Damn ! It's good to be right about _something_! :laughing:
Let us know what you wind up with. 
I remember that these were fun circuits to play with.

Her's a link to a DIY driver circuit page. I've used the "Two Transistor Brinkman Circuit" for several homebrew 2AA lights driving a single 5mm white LED. Batteries last forever if you keep the current low enough...~40-50ma.
http://edusite10.tripod.com/led3/index.html

Edit to add: To optimize output, play with # of coil turns, value of the resistor, value of the resistor cap, and value of the LED cap. In other words, adjust _everything_...but not too radically in a single step.


----------



## griff (Nov 25, 2008)

crude but effective . Again this ferrite donut came off a computer monitor cable. Tthe wire is 26 AWG solid , two colors so I could keep them straight.
I was able to get 7 time around without any overlapping . From what I've seen
I don't think it matters if they overlap as long as you don't twist the pair .
This Led has been lit 5 days from a spent AA battery. 




Here's the link :http://www.instructables.com/id/SGAUQ04FCEILXWQ/

Does anyone know anything about this homemade driver ??? I have the parts but I need to know what color resistor to use???
I'm a hacker for sure and not very comfortiable with the calulations .I want to know which resistor to use for a 1 watt ,3 watt & 5 watt LED.
thanks


----------



## flashlife (Nov 25, 2008)

Griff,
Here's the resistor color code:
http://www.elexp.com/tips/clr_code.gif
Not being sarcastic or anything but you'll have to get a pack of resistors from Radio Shack and play around with them to see what lights up the best. RS sells about a hundred standard R values in a bag for a few $$.
Holding the resistor with the 3 color bands toward the left, they're read left to right: 1st#, 2nd#, # of zeros.
So your 1000 ohm resistor is *1*, *0*, 00 ( *2* zeros), so the colors are brown (1), black(0), red(2)...

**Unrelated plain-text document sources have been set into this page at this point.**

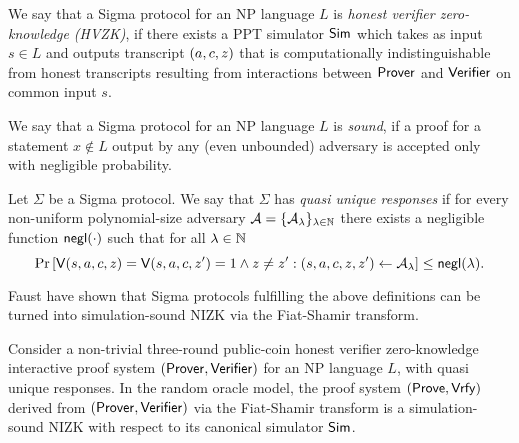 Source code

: \begin{definition}
We say that a Sigma protocol for an NP language  $L$ is \emph{honest verifier zero-knowledge (HVZK)}, if there exists a PPT simulator $\mathsf{Sim}$ which takes as input $s \in L$ and outputs transcript $(a,c,z)$ that is computationally indistinguishable from honest
transcripts resulting from interactions between $\mathsf{Prover}$ and $\mathsf{Verifier}$ on common input $s$.
\end{definition}

\begin{definition}[Soundness]
We say that a Sigma protocol for an NP language $L$ is \emph{sound}, if a proof for a statement $x \notin L$ output by any (even unbounded) adversary is accepted only with negligible probability.
\end{definition}

\begin{definition}
Let $\Sigma$ be a Sigma protocol. We say that $\Sigma$ has \emph{quasi unique responses} if for every non-uniform polynomial-size adversary $\mathcal{A} = \{\mathcal{A}_{\lambda}\}_{\lambda \in \mathbb{N}}$ there exists a negligible function $\mathsf{negl}(\cdot)$ such that for all $\lambda \in \mathbb{N}$ 
\[\Pr\left[ \mathsf{V}(s,a,c,z) = \mathsf{V}(s,a,c,z' ) = 1 \land z \neq z' : (s, a, c , z, z')\leftarrow \mathcal{A}_{\lambda} \right] \leq \mathsf{negl}(\lambda).\]
\end{definition}

Faust \etal \cite{INDOCRYPT:FKMV12} have shown that Sigma protocols fulfilling the above definitions can be turned into simulation-sound NIZK via the Fiat-Shamir transform. 

\begin{theorem}\label{thm:fs}
Consider a non-trivial three-round public-coin honest verifier zero-knowledge interactive proof system $(\mathsf{Prover}, \mathsf{Verifier})$ for an NP language $L$, with quasi unique responses. In the random oracle model, the proof system $(\mathsf{Prove}, \mathsf{Vrfy})$ derived from $(\mathsf{Prover}, \mathsf{Verifier})$ via the Fiat-Shamir transform is a simulation-sound NIZK with respect to its canonical simulator $\mathsf{Sim}$.
\end{theorem}

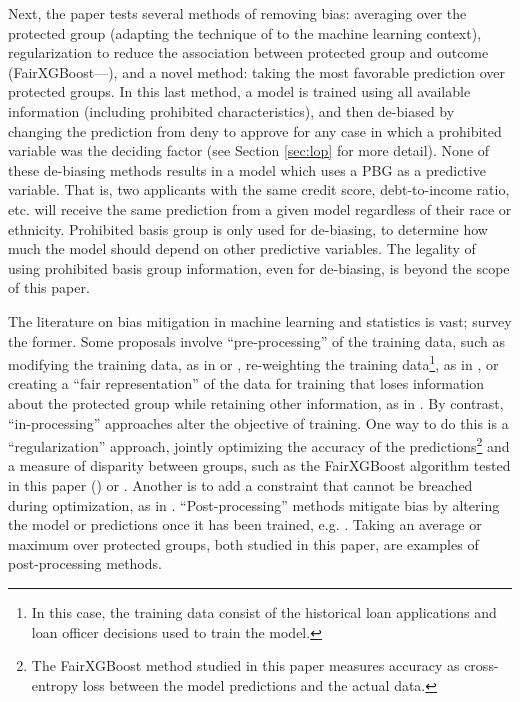 Next, the paper tests several methods of removing bias: averaging over the protected group (adapting the technique of  to the machine learning context), regularization to reduce the association between protected group and outcome (FairXGBoost---), and a novel method: taking the most favorable prediction over protected groups. In this last method, a model is trained using all available information (including prohibited characteristics), and then de-biased by changing the prediction from deny to approve for any case in which a prohibited variable was the deciding factor (see Section \ref{sec:lop} for more detail). None of these de-biasing methods results in a model which uses a PBG as a predictive variable. That is, two applicants with the same credit score, debt-to-income ratio, etc. will receive the same prediction from a given model regardless of their race or ethnicity. Prohibited basis group is only used for de-biasing, to determine how much the model should depend on other predictive variables. The legality of using prohibited basis group information, even for de-biasing, is beyond the scope of this paper. 

The literature on bias mitigation in machine learning and statistics is vast;  survey the former. Some proposals involve ``pre-processing'' of the training data, such as modifying the training data, as in  or , re-weighting the training data\footnote{In this case, the training data consist of the historical loan applications and loan officer decisions used to train the model.}, as in , or creating a ``fair representation'' of the data for training that loses information about the protected group while retaining other information, as in . By contrast, ``in-processing'' approaches alter the objective of training. One way to do this is a ``regularization'' approach, jointly optimizing the accuracy of the predictions\footnote{The FairXGBoost method studied in this paper measures accuracy as cross-entropy loss between the model predictions and the actual data.} and a measure of disparity between groups, such as the FairXGBoost algorithm tested in this paper () or . Another is to add a constraint that cannot be breached during optimization, as in . ``Post-processing'' methods mitigate bias by altering the model or predictions once it has been trained, e.g. . Taking an average or maximum over protected groups, both studied in this paper, are examples of post-processing methods. 

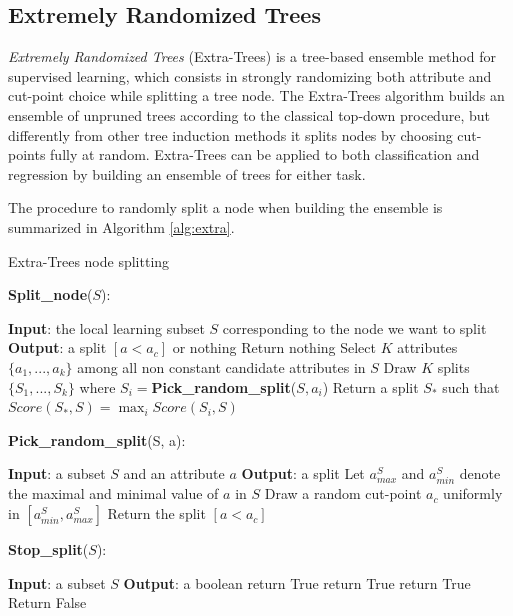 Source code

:  
\subsection{Extremely Randomized Trees}
\textit{Extremely Randomized Trees} (Extra-Trees) \cite{geurts2006extremely}
is a tree-based ensemble method for supervised learning, which consists in 
strongly randomizing both attribute and cut-point choice while splitting a tree 
node. 
The Extra-Trees algorithm builds an ensemble of unpruned trees according to the 
classical top-down procedure, but differently from other tree induction methods
it splits nodes by choosing cut-points fully at random. 
Extra-Trees can be applied to both classification and regression by building 
an ensemble of trees for either task.

The procedure to randomly split a node when building the ensemble is summarized 
in Algorithm \ref{alg:extra}.
%
\begin{algorithm}[h]
\caption{Extra-Trees node splitting}
\label{alg:extra}
\begin{algorithmic}
    \STATE \textbf{Split\_node}($S$):
	\begin{ALC@g}
	\STATE \textbf{Input}: the local learning subset $S$ corresponding to the node we want to split
	\STATE \textbf{Output}: a split $[a < a_c]$ or nothing
	    \STATE Return nothing
	\ELSE{} 
	    \STATE Select $K$ attributes $\{a_1, ..., a_k\}$ among all non constant candidate attributes in $S$
	    \STATE Draw $K$ splits $\{S_1, ..., S_k\}$ where $S_i=$\textbf{Pick\_random\_split}($S, a_i$)
	    \STATE Return a split $S_*$ such that $Score(S_*, S)=\max_{i}Score(S_i, S)$
	\ENDIF
	\end{ALC@g}
    \STATE
    \STATE \textbf{Pick\_random\_split}(S, a):
	\begin{ALC@g}
	\STATE \textbf{Input}: a subset $S$ and an attribute $a$
	\STATE \textbf{Output}: a split
	\STATE Let $a_{max}^S$ and $a_{min}^S$ denote the maximal and minimal value of $a$ in $S$
	\STATE Draw a random cut-point $a_c$ uniformly in $[a_{min}^S, a_{max}^S]$
	\STATE Return the split $[a < a_c]$
	\end{ALC@g}
    \STATE
    \STATE \textbf{Stop\_split}($S$):
	\begin{ALC@g}
	\STATE \textbf{Input}: a subset $S$
	\STATE \textbf{Output}: a boolean
	 \STATE return True \ENDIF
	 \STATE return True \ENDIF
	 \STATE return True \ENDIF
	\STATE Return False
	\end{ALC@g}
\end{algorithmic}
\end{algorithm}
%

I've never seen an analysis of this circuit nor any kind of chart to predict output power ( or even LED current) vs resistor value.

To try to optimize output, play with # of coil turns, and value of the resistor, that is, adjust _everything_...but not too radically in a single step.  
Using one 1.5V battery,try a larger R value, say 1200 ohms ( brown, red, red), and then a smaller value say 820 ohms ( gray, red, brown) to see which way to go for the output you want.

However, you may find that you can't get there without going to 2 batteries (3V).
In that case start back with the 1000 ohm resistor and do the "higher, lower" experiment again.


----------



## Illum (Nov 25, 2008)

I gave up trying to build the transformers...took the easy way out using NPN transistors:shrug:

http://myweb.tiscali.co.uk/alxsmith/HowTo/011JouleThief.html



or
http://www.joulethief.com/kit.php




I only made one of these before I began connecting 2-3 "spent" alkalines together in series and using a Max756 based boost circuit to step-up ~3V to 5V up to ~150ma and ran USB gooseneck lamps on it.


----------



## griff (Nov 25, 2008)

flashlife said:


> Griff,
> Here's the resistor color code:
> http://www.elexp.com/tips/clr_code.gif
> Not being sarcastic or anything but you'll have to get a pack of resistors from Radio Shack and play around with them to see what lights up the best. RS sells about a hundred standard R values in a bag for a few $$.
> ...


----------



## flashlife (Nov 26, 2008)

Guys,
If you don't want to wind the coils, here's a way around it...just a variation of the standard circuit, but using commercial inductors (chokes) like Illum used. Just make sure that the inductors are close together, so their magnetic fields overlap. Note also the winding orientation dots...so if it doesn't work initially, reverse one of the inductors.


----------



## firefly99 (Sep 12, 2017)

flashlife said:


> Guys,
> If you don't want to wind the coils, here's a way around it...just a variation of the standard circuit, but using commercial inductors (chokes) like Illum used. Just make sure that the inductors are close together, so their magnetic fields overlap. Note also the winding orientation dots...so if it doesn't work initially, reverse one of the inductors.



hi flashlife,
When you mentioned "using commercial inductors (chokes)" are you refering to picture 1 or picture 2 below:
Picture 1



[/url][/IMG]


Picture 2



[/url][/IMG]

I had success using inductor in picture 2. However, they are slightly bigger in size.

Is it possible to use the flat inductor in picture 1 for Joule Thief ? If I place them parallel & close to each other but not touching.

Looking forward to your advice. Thank you


----------



## DrafterDan (Sep 12, 2017)

while this is an interesting thread, FlashLife hasn't posted here since 2009.


----------



## firefly99 (Sep 12, 2017)

Ok, thanks for the info.


----------